# Exercise description:
Your output should be the entries below, from the first line up to and including the line with "Finding DnaA Boxes in Salmonella Typhimunium", reproduced exactly and with no other lines.

# Records provided:
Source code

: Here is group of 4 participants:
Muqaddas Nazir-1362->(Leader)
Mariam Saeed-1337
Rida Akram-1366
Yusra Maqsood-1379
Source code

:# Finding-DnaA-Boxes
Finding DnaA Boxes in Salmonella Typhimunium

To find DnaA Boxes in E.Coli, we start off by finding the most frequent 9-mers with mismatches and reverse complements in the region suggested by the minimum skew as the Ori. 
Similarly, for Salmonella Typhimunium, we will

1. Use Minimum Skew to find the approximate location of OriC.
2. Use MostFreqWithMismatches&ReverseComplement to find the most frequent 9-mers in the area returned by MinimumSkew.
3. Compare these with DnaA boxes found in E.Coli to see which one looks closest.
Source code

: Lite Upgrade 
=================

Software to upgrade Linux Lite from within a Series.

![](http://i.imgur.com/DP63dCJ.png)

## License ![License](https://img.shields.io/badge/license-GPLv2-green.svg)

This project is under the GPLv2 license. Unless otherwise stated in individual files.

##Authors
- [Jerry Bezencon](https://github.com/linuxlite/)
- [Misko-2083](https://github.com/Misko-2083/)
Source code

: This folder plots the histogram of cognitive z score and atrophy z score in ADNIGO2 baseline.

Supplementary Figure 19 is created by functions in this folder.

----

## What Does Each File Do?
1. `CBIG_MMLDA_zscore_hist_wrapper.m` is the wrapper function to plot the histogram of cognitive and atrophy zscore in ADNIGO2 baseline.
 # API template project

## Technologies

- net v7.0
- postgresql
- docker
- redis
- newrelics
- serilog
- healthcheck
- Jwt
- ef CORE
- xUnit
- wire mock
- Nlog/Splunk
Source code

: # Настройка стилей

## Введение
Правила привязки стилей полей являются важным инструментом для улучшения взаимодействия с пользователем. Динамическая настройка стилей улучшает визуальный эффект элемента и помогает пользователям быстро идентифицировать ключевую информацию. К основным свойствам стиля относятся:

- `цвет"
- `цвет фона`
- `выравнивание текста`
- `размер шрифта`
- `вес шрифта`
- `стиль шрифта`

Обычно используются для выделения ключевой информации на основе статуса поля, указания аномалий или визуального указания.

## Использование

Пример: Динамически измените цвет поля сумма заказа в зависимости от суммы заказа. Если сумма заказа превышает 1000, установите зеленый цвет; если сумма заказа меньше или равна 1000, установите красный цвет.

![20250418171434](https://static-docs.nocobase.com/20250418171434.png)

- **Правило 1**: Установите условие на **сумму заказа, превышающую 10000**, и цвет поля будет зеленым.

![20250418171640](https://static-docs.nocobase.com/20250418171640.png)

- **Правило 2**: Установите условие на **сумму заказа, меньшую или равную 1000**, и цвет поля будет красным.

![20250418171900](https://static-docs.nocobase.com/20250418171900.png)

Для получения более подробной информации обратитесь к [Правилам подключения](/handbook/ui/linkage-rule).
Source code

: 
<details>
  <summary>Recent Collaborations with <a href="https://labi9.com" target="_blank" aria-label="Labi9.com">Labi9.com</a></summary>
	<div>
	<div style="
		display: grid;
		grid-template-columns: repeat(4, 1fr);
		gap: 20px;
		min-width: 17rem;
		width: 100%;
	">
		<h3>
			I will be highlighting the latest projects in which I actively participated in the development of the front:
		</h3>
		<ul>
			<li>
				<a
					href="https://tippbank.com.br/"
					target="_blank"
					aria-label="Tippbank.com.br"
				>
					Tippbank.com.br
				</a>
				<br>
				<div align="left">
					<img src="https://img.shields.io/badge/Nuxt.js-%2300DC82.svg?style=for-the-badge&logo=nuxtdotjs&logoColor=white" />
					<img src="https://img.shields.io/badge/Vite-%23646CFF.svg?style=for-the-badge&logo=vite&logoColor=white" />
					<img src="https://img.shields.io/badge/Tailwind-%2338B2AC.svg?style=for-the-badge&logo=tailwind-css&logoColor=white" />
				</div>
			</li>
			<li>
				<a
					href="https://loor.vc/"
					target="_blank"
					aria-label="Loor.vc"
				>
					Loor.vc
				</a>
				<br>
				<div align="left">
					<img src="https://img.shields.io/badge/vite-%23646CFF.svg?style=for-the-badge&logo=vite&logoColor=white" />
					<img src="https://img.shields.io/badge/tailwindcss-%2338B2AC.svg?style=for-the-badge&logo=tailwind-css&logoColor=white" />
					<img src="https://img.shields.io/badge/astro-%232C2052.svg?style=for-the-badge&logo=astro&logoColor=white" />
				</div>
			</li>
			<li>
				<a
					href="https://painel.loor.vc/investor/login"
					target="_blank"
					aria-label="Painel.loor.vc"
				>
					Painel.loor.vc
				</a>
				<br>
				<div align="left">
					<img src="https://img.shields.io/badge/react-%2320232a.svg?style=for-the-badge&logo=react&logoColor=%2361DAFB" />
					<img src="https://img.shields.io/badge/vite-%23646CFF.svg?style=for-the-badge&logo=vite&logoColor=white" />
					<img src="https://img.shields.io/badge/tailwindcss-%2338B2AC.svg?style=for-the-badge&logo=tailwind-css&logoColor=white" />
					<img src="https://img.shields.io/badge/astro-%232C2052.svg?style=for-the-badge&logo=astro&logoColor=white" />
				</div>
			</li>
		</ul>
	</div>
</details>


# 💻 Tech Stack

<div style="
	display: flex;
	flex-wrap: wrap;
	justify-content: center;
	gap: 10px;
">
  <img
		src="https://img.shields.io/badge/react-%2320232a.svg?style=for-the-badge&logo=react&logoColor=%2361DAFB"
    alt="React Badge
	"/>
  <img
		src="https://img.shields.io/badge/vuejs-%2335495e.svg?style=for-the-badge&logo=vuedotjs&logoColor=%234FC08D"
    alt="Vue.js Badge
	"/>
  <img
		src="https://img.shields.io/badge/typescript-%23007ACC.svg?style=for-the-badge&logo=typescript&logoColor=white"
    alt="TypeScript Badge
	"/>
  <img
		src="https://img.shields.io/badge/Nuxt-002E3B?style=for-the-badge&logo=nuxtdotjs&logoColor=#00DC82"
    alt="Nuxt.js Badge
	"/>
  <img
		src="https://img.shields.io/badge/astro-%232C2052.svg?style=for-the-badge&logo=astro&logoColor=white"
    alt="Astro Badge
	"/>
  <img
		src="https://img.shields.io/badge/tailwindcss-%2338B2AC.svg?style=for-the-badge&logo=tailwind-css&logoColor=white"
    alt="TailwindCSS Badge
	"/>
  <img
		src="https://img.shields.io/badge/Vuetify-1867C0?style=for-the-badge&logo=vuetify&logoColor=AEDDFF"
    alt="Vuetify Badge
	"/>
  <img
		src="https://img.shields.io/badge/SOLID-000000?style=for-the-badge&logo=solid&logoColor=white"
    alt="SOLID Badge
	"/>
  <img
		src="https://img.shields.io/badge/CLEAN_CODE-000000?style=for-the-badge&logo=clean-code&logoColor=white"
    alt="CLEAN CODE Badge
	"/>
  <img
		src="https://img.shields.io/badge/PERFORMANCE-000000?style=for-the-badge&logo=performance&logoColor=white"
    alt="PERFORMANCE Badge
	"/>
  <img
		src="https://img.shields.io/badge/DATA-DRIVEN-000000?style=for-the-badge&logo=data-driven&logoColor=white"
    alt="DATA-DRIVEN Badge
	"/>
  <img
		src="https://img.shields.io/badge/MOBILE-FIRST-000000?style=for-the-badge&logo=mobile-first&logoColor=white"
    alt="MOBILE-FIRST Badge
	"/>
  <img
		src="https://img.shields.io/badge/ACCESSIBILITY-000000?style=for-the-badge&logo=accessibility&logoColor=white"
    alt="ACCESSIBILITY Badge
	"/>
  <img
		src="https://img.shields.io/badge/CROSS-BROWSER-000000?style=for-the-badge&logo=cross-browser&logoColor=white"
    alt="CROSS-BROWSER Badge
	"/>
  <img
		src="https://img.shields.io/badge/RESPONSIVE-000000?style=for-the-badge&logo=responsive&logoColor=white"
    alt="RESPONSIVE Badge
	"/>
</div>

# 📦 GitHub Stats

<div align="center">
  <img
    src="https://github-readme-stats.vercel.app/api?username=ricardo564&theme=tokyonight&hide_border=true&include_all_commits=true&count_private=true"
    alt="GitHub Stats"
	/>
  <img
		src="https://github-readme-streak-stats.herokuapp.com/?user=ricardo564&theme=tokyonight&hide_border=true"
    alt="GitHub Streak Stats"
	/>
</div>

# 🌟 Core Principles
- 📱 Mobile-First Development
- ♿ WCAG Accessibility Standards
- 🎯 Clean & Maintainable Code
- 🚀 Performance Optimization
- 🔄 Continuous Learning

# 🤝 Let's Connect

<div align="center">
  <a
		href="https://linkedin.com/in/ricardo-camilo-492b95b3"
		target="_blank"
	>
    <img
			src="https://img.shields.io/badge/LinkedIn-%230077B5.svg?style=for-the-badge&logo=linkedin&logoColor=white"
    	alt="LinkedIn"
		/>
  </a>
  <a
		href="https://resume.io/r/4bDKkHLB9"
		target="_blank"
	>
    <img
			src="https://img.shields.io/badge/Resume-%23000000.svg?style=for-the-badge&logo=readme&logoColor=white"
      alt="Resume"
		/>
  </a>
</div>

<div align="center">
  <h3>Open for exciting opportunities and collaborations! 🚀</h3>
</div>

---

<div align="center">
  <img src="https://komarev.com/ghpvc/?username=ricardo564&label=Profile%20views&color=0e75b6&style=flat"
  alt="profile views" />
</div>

# Response to this exercise:
Source code

: Here is group of 4 participants:
Muqaddas Nazir-1362->(Leader)
Mariam Saeed-1337
Rida Akram-1366
Yusra Maqsood-1379
Source code

:# Finding-DnaA-Boxes
Finding DnaA Boxes in Salmonella Typhimunium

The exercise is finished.